2. Walk through Google Maps StreetView in a place that’s familiar or foreign to you, then dive. Document your trip through screenshots and text, or record your screen as you walk through. Make a map of your journey. What did you encounter, and how can you re-present it?
3. Go to a large platform of your choice and unravel a subculture or strange collection within it - whether it’s Facebook groups where everyone pretends to be an ant, long stories left in the YouTube comments section, or meticulously documented discographies by a fan on YouTube. Resurface this community & collection outside of the platform it’s tethered to: you can help archive and re-present its contents in a more formal way, archive it, document it on a public wiki, or simply write about what you’ve seen.
See more
What would an internet filled with public parks look like? How can we create places of calm, rest, and quiet on the internet? Most websites we visit are transactional and utilitarian, but websites are merely vessels: they can be molded into places that function purely for art, expression, care. There is already so much labor and effort put into maintaining the spaces we reside in; so what if we designed spaces for passive, ambient use?
( PLACEMAKING, CALM, QUIET, SINGLE-PURPOSE )
PROMPTS
1. Design a space for the internet. This can be a new website you code, a single-purpose chatbox, a word document, a Figma town, a shared Instagram profile. Choose a physical space to mirror this one after; it doesn’t have to look like it exactly, but you can take one mechanic out of it. Plant the first seeds of content and rules that you would like to have in the space. It could be a cafe, a sky, a parking lot, a fountain, or anything you can imagine!
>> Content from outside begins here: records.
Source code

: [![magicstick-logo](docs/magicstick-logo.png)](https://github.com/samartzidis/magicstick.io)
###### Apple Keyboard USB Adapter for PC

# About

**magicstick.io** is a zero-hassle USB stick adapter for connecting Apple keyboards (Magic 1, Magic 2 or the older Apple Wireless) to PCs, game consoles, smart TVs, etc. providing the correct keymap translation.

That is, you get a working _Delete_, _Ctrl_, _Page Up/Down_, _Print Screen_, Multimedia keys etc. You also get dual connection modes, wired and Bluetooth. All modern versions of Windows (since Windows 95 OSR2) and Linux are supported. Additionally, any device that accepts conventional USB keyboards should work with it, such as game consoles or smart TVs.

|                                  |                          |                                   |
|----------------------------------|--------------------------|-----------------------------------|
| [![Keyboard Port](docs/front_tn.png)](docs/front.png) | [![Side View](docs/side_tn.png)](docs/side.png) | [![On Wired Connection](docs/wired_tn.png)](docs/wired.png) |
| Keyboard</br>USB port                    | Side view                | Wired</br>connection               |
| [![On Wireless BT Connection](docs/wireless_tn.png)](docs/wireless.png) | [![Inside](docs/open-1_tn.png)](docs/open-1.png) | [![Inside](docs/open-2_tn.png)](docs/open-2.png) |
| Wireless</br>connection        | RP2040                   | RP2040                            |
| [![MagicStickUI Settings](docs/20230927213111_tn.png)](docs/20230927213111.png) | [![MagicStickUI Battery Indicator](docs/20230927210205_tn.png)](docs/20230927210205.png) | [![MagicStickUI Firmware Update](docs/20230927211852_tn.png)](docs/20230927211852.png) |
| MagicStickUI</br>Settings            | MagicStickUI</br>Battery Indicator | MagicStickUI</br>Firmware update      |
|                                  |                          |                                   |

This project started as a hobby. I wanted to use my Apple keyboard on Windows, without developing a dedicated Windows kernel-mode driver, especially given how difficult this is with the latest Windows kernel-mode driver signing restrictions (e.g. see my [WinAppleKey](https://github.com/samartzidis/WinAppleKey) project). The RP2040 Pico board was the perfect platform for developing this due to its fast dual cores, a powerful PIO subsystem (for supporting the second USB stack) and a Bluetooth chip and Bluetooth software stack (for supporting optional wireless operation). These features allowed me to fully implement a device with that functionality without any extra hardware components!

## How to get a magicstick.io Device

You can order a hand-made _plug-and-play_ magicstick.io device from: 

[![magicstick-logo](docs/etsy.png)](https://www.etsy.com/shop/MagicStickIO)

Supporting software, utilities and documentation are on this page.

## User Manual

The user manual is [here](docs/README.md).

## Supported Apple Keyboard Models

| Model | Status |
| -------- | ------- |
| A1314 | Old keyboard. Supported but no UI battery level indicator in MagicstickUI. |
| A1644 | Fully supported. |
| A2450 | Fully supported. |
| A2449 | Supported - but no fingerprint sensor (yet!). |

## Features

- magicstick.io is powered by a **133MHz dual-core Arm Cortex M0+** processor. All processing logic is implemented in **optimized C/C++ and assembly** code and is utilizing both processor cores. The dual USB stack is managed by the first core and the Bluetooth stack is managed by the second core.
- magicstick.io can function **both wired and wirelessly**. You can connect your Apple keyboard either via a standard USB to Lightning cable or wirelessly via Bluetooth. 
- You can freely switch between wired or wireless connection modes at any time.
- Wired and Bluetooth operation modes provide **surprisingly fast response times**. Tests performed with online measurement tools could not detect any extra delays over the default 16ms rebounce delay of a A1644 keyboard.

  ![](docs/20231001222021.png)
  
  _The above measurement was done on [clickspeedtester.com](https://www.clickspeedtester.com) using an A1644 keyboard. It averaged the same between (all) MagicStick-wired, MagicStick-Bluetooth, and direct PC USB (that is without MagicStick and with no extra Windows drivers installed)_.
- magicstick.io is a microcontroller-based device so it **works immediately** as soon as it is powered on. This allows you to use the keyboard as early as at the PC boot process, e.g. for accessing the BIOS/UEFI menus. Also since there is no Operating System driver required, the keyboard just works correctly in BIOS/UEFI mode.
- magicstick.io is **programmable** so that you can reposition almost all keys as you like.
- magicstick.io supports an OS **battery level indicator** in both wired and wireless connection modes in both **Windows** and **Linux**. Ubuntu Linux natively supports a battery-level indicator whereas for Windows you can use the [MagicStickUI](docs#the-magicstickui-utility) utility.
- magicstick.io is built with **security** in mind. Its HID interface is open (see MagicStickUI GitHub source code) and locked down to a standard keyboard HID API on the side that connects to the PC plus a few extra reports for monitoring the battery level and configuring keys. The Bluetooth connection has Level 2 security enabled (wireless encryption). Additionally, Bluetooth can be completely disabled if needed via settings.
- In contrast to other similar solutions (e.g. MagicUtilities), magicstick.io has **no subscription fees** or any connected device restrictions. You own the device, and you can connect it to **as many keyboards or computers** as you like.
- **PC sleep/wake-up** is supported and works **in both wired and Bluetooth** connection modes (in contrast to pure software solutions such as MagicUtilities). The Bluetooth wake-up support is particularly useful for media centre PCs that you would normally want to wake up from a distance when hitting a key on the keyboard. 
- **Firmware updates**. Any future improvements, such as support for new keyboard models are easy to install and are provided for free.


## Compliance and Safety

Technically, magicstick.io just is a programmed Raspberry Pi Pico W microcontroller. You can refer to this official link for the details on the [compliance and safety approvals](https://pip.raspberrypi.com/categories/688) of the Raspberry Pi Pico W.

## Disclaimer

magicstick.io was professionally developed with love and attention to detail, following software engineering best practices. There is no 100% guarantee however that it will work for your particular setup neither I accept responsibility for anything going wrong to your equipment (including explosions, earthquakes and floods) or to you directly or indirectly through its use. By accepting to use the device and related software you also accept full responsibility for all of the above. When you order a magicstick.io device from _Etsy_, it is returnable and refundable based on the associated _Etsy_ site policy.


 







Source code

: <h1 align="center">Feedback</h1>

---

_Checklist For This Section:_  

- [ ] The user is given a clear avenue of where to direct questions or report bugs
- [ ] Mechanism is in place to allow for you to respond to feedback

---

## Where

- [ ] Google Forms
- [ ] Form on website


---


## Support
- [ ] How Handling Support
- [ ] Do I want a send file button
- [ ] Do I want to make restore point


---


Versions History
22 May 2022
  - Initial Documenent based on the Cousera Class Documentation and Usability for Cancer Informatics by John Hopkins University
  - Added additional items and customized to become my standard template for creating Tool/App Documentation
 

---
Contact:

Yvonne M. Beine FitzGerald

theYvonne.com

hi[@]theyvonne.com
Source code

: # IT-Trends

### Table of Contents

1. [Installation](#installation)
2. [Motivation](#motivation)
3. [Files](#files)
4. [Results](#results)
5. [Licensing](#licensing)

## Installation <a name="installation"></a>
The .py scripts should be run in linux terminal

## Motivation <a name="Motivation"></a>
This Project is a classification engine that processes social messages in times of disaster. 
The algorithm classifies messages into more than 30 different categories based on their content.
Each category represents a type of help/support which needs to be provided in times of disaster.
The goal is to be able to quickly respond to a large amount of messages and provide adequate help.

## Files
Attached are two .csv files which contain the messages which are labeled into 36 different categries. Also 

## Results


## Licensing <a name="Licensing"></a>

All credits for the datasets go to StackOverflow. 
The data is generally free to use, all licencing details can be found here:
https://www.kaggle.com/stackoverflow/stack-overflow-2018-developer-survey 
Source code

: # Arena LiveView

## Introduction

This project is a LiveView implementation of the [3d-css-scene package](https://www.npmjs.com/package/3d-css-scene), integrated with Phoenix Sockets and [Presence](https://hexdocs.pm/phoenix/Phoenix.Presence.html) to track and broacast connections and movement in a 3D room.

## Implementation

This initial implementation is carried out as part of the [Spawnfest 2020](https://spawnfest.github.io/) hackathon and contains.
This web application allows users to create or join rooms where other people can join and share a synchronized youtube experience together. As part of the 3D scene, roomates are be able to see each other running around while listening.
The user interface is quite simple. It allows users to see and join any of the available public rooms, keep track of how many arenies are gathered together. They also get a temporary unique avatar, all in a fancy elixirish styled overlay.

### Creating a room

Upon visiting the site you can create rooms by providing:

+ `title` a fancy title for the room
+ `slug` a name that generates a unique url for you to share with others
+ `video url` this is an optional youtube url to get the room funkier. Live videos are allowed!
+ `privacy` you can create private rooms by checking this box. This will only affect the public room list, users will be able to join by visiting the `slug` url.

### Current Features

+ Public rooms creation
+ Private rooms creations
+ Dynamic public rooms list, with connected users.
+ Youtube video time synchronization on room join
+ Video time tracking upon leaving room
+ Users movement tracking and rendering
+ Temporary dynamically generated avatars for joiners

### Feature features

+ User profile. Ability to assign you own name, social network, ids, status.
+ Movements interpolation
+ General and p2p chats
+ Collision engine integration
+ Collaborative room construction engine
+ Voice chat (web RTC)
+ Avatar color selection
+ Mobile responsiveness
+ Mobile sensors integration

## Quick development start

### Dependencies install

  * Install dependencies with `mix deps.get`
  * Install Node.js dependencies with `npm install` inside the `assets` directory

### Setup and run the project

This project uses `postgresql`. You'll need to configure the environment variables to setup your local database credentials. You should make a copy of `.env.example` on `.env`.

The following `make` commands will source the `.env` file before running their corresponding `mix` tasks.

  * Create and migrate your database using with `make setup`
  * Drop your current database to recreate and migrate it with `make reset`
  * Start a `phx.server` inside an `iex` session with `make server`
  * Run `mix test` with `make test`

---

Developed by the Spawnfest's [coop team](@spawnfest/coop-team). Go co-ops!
2. Design a screensaver, or make a website that is intended to be a screensaver. It can be a clock, images filling the screen, or a window outside. You can even switch your browser’s ‘New Tab’ page to this screensaver, treat it as a rest stop. Musical clocks,
3. Make a website on the internet for one person. Keep a specific need or moment for them in mind, and gift it to them. You can share the URL with only them, or share it with the world - but make sure it is directed for that one person. You could even address who it's dedicated to directly, or make a website that's just a letter.